# AIM OF THE EXERCISE
Whenever "untuk" appears in a line, please copy that line from the data.

(Dataset entries)
=== Begin Enclosure ===

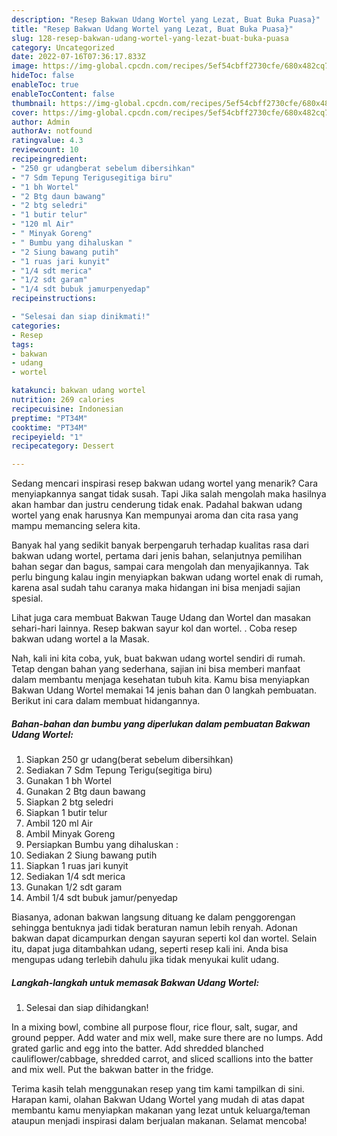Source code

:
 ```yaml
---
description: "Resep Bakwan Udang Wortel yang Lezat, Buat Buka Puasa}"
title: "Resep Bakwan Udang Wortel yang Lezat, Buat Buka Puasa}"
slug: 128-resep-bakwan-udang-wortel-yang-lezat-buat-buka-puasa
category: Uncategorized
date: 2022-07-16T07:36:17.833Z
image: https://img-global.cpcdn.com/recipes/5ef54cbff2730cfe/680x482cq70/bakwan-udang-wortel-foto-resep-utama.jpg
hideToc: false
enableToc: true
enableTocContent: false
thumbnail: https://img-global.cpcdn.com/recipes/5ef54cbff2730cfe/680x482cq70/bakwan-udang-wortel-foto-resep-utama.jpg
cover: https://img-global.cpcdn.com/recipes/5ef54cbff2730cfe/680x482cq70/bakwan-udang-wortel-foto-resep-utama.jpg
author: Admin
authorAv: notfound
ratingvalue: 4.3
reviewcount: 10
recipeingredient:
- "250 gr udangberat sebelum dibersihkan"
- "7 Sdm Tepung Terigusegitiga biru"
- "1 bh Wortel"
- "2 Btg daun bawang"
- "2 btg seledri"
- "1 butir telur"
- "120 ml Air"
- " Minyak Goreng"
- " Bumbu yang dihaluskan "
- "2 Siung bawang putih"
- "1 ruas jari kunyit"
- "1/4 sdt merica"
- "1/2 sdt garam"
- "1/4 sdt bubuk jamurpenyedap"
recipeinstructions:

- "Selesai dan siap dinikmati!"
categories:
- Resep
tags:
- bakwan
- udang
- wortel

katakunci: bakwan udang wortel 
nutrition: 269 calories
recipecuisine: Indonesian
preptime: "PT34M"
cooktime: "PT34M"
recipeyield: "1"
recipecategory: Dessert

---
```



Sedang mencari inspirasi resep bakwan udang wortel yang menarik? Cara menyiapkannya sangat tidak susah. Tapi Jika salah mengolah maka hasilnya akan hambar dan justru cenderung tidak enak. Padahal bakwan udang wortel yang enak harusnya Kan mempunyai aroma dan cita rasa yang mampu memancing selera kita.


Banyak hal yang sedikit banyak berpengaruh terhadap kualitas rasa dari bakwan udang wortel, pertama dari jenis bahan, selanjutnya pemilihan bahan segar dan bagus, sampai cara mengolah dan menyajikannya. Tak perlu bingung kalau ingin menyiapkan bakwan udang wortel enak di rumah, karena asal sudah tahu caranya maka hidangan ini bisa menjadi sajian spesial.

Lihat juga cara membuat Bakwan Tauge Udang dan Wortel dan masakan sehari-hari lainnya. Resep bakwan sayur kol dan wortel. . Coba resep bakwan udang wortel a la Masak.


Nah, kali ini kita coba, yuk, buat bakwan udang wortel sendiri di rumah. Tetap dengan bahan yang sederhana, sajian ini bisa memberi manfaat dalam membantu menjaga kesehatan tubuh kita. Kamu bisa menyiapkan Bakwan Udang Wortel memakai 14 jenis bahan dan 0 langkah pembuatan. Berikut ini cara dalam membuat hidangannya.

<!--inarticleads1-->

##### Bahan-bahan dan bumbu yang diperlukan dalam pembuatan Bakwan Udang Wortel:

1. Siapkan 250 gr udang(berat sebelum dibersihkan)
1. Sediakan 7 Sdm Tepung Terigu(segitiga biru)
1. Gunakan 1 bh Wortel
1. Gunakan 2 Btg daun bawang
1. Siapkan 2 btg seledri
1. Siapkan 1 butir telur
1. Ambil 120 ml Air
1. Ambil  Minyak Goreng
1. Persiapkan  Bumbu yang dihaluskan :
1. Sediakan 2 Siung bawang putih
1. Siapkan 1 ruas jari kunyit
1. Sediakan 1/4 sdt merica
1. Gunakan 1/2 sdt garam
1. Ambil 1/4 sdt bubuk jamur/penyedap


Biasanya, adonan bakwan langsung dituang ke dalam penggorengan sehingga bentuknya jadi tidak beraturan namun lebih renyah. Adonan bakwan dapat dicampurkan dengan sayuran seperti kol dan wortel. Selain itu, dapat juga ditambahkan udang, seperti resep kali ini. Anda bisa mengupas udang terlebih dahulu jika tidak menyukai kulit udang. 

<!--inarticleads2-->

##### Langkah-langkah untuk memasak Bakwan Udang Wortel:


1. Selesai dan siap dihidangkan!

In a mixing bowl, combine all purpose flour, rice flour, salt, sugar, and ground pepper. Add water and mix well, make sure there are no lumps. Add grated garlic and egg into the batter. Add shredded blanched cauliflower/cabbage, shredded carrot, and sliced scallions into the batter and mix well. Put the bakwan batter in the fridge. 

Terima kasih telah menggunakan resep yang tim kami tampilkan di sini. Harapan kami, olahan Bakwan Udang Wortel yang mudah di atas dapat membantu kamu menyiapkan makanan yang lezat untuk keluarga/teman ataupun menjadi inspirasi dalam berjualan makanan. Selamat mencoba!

=== End Enclosure ===

# EXPECTED ANSWER
##### Langkah-langkah untuk memasak Bakwan Udang Wortel:
Terima kasih telah menggunakan resep yang tim kami tampilkan di sini. Harapan kami, olahan Bakwan Udang Wortel yang mudah di atas dapat membantu kamu menyiapkan makanan yang lezat untuk keluarga/teman ataupun menjadi inspirasi dalam berjualan makanan. Selamat mencoba!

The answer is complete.